• Your task:
Find the line containing "about some disease" in the records below. Copy exactly that line and each one after it, ending at the line containing "That's the difference", and nothing more.

Plain-text document sources:
※ ※ ※
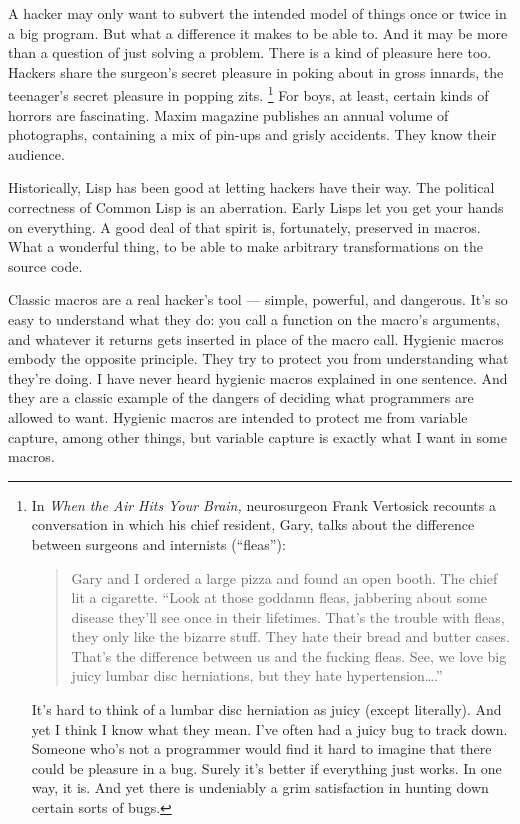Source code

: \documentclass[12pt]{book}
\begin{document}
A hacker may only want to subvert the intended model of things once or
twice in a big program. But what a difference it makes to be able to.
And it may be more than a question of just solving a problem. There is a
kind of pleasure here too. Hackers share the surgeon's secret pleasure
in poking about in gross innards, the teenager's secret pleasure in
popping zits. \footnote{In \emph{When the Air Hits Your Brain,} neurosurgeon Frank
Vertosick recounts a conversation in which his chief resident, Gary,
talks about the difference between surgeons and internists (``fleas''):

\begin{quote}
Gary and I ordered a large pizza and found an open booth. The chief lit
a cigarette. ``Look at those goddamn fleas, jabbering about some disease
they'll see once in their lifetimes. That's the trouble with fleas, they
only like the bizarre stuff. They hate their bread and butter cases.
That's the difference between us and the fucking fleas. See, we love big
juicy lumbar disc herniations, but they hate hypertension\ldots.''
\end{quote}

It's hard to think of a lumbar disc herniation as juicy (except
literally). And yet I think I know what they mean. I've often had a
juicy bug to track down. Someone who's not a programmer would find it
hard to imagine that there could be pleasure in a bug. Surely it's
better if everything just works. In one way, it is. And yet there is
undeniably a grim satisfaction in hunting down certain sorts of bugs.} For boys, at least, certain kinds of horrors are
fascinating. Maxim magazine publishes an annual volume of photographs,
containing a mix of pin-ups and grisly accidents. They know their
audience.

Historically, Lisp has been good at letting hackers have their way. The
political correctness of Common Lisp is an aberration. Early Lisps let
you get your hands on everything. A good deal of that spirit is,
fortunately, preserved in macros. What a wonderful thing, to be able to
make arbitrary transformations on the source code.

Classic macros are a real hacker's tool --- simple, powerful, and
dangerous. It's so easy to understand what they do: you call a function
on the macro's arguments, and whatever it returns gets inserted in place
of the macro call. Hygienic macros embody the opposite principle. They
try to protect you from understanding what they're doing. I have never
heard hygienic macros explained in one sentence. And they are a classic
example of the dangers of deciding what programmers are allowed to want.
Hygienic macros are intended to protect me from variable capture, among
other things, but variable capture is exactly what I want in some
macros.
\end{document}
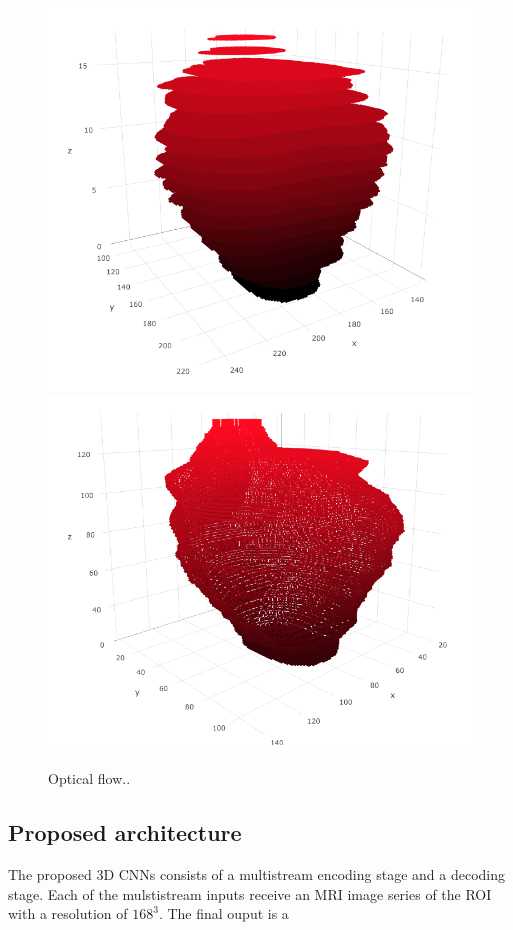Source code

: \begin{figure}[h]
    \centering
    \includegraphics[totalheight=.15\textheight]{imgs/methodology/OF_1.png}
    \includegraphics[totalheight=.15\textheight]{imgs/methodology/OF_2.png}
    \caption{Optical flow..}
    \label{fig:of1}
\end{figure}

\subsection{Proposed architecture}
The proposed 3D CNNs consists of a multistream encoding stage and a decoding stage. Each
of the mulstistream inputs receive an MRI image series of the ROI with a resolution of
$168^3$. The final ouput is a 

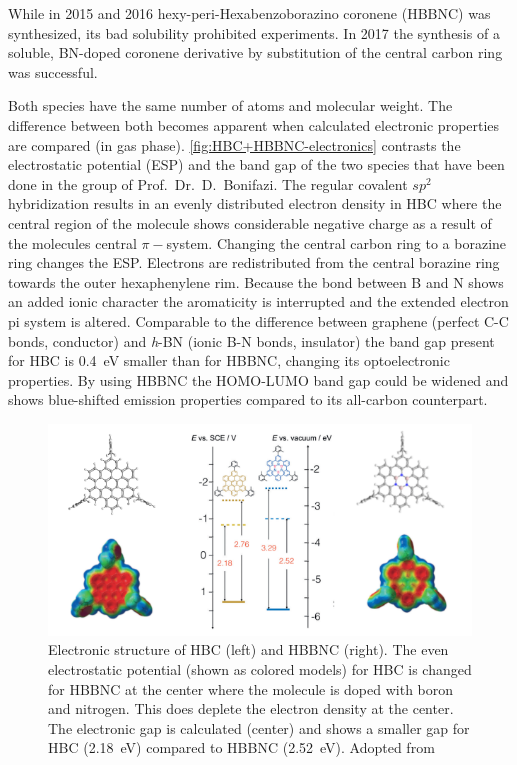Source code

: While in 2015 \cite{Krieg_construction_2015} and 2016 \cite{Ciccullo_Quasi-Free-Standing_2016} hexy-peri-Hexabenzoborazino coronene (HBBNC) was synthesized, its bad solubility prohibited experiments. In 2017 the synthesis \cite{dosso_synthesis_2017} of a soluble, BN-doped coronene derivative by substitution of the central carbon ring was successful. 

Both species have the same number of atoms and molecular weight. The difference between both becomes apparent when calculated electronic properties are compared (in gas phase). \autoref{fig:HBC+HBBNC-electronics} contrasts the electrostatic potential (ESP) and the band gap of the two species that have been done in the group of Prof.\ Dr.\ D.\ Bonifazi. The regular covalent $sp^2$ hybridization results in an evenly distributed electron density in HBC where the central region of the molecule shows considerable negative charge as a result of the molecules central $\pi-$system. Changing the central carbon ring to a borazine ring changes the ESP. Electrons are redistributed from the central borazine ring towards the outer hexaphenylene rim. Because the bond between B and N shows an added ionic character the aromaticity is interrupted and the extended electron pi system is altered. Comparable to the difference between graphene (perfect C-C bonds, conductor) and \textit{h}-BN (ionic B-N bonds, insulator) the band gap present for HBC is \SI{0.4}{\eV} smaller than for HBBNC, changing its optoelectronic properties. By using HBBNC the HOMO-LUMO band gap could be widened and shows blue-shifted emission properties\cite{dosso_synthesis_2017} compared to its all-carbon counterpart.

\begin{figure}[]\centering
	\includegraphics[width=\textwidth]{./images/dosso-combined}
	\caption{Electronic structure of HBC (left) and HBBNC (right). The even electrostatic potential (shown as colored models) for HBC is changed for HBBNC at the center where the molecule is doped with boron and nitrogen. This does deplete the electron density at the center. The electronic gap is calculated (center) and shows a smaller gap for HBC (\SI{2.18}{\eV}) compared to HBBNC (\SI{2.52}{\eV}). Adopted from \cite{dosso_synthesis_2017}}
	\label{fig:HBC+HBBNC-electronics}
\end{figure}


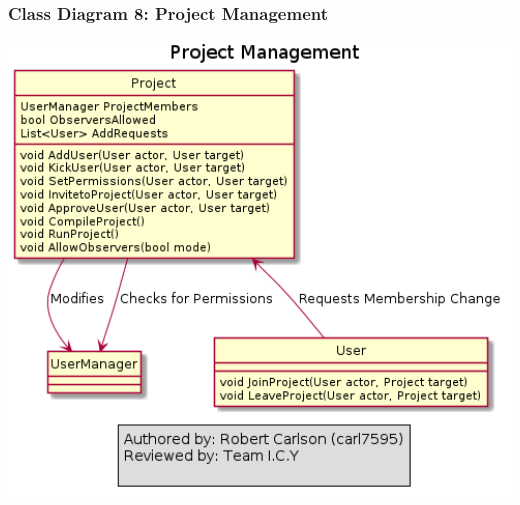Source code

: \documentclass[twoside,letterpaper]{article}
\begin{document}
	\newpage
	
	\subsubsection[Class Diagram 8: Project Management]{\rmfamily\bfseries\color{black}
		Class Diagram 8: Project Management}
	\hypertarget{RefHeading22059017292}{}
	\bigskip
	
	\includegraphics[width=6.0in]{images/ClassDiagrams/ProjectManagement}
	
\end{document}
※ ※ ※
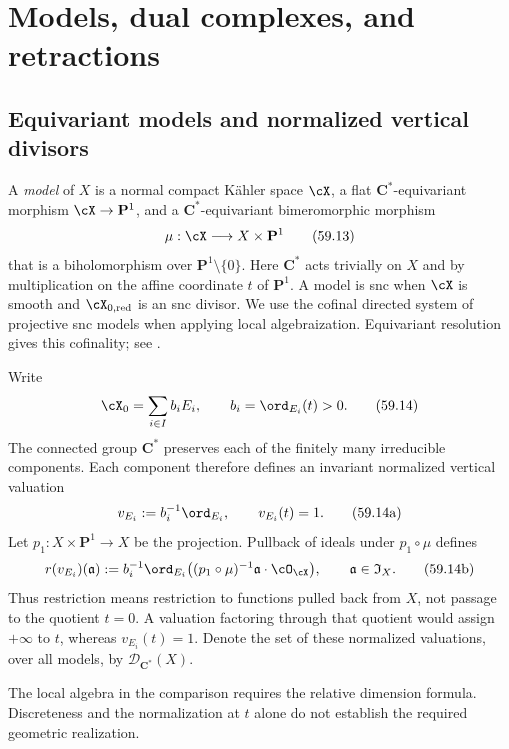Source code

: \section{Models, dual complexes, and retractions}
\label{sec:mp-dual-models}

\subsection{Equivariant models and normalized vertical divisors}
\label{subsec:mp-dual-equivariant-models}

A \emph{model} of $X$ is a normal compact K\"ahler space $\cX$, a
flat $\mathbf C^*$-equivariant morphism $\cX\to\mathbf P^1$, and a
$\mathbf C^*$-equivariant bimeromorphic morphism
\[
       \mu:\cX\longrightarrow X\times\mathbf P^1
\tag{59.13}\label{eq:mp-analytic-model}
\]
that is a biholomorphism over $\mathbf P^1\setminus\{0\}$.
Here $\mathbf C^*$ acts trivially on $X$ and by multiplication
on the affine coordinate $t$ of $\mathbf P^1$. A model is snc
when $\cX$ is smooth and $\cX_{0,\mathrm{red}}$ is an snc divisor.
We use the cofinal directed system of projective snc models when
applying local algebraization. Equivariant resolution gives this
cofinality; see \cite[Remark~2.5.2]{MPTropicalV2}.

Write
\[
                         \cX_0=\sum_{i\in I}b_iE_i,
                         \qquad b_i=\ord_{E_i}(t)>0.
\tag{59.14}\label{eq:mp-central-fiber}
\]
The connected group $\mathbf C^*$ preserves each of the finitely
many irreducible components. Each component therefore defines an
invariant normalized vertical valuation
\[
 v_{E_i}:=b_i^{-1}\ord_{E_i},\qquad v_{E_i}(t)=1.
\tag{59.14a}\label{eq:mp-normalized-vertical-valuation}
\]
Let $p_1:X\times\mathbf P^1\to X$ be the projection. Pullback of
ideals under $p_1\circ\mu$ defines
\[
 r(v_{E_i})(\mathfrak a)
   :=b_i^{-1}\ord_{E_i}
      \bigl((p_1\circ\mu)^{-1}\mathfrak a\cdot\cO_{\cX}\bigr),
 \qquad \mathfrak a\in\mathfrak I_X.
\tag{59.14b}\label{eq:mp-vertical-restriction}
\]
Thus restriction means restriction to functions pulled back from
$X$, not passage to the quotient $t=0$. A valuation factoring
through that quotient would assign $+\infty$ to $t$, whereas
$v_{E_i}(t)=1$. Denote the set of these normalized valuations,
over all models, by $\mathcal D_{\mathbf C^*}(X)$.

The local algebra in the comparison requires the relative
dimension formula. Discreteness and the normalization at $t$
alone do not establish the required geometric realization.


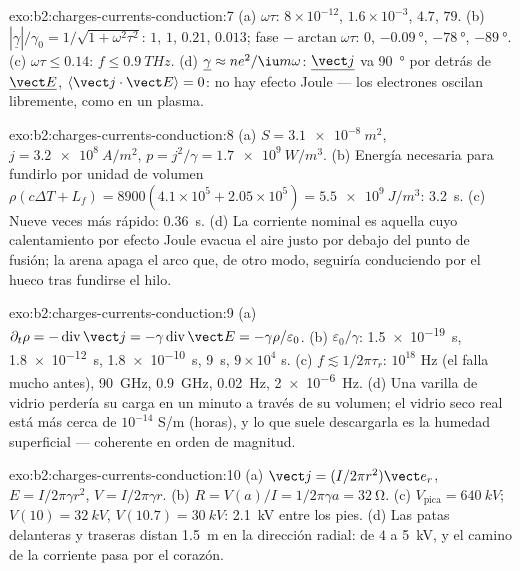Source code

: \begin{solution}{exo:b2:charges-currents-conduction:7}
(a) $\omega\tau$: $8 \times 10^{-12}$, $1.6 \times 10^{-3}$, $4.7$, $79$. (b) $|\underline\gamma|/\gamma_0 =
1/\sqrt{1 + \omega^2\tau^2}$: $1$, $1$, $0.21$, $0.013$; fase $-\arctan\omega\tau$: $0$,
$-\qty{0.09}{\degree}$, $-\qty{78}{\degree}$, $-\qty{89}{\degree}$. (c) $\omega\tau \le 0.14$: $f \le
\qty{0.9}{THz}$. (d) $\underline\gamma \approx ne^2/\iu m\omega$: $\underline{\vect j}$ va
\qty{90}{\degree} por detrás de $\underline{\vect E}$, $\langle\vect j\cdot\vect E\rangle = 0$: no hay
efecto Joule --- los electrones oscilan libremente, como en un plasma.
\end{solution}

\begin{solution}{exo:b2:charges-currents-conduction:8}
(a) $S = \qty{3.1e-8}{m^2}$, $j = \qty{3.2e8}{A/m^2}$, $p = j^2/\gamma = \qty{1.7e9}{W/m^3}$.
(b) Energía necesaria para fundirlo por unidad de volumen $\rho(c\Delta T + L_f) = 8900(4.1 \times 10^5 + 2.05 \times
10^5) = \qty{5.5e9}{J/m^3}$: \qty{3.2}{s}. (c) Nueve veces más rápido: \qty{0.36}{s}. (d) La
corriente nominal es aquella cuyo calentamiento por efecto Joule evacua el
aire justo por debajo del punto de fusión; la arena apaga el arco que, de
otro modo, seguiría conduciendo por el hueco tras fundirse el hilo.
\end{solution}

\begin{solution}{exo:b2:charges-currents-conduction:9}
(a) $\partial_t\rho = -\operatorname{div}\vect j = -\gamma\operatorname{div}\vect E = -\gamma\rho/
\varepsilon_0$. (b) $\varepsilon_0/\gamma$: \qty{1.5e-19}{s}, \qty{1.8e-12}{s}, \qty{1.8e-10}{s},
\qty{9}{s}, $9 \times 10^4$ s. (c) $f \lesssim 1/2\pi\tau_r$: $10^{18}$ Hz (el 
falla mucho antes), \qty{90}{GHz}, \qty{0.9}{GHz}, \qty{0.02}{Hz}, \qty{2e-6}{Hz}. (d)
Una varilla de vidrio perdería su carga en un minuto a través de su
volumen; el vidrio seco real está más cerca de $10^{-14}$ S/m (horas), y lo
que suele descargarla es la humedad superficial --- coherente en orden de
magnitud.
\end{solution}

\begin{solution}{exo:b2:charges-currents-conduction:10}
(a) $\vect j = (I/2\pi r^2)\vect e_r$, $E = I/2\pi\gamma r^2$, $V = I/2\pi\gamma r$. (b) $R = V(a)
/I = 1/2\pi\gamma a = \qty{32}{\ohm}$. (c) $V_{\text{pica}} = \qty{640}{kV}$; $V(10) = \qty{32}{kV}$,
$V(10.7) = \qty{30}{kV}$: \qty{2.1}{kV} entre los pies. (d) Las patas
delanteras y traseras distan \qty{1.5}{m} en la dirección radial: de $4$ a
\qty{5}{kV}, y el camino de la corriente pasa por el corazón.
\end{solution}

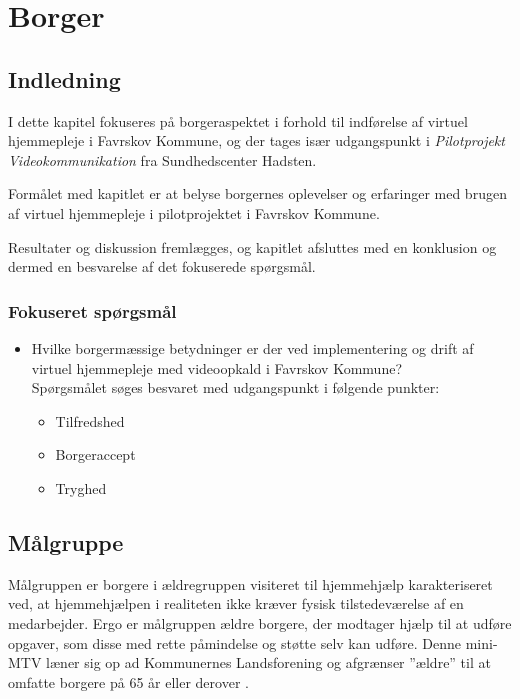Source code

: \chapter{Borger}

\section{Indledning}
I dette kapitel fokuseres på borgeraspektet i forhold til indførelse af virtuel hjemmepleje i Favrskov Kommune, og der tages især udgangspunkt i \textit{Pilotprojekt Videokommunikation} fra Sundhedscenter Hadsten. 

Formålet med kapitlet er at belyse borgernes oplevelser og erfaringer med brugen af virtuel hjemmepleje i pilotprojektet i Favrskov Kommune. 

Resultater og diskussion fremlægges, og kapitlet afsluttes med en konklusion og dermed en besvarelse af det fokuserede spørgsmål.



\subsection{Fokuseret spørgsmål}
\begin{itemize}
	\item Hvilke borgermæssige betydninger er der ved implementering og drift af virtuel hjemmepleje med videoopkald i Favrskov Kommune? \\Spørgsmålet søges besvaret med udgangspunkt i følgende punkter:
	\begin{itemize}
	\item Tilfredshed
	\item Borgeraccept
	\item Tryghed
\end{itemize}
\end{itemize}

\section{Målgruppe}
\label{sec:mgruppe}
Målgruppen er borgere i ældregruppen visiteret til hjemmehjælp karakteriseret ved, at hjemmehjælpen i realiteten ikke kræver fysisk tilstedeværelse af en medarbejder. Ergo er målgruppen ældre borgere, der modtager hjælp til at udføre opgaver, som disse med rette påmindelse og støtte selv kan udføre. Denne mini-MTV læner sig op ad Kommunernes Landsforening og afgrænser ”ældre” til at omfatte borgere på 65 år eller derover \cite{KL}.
※ ※ ※
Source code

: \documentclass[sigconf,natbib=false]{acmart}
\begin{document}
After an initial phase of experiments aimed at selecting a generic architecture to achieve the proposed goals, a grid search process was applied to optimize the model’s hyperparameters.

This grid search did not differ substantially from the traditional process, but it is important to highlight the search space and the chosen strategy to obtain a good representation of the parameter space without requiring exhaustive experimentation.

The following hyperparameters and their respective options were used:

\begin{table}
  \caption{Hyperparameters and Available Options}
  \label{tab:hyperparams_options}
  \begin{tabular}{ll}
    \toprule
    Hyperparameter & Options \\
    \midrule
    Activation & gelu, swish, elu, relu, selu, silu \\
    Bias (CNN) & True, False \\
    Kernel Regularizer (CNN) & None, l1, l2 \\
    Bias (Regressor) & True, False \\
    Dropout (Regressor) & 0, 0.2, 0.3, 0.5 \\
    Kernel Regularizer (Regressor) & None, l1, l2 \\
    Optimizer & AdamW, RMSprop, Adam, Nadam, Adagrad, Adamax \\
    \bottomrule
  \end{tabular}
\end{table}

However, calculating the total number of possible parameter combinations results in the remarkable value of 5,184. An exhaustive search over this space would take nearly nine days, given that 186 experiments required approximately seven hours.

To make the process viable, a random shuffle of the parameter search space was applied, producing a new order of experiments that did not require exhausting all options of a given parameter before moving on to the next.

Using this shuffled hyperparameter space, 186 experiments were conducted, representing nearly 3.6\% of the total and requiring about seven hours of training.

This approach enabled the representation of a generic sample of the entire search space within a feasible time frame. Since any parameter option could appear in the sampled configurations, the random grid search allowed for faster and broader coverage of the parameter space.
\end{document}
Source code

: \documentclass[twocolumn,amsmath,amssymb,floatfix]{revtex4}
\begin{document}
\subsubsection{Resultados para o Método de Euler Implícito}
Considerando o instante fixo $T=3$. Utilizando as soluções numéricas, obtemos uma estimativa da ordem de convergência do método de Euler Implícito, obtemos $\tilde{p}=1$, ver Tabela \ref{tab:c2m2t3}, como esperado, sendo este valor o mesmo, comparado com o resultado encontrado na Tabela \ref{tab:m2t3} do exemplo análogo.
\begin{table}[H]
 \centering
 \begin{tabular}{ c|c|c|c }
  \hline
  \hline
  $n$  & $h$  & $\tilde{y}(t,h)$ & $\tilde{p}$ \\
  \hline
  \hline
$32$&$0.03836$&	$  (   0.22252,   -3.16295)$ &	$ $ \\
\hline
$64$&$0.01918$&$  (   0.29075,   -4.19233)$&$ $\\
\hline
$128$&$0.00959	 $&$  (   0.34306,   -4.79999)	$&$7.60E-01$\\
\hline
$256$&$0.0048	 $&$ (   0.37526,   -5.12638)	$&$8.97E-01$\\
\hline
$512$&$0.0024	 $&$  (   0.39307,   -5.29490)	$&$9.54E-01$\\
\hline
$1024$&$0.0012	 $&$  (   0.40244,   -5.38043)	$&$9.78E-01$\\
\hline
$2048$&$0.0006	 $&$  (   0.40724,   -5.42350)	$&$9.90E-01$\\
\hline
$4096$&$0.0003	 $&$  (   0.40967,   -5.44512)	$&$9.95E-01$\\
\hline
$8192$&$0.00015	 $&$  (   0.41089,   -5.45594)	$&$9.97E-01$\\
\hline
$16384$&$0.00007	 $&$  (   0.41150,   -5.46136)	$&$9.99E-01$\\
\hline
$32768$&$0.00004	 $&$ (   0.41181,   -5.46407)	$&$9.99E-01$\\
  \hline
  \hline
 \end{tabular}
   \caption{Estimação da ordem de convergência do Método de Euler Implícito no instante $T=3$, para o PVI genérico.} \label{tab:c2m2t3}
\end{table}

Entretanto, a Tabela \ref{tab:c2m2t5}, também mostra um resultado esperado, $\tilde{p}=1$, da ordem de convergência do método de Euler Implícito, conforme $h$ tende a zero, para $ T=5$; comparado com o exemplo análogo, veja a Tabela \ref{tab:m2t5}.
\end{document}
※ ※ ※
• Written response:
a cigarette. ``Look at those goddamn fleas, jabbering about some disease
they'll see once in their lifetimes. That's the trouble with fleas, they
only like the bizarre stuff. They hate their bread and butter cases.
That's the difference between us and the fucking fleas. See, we love big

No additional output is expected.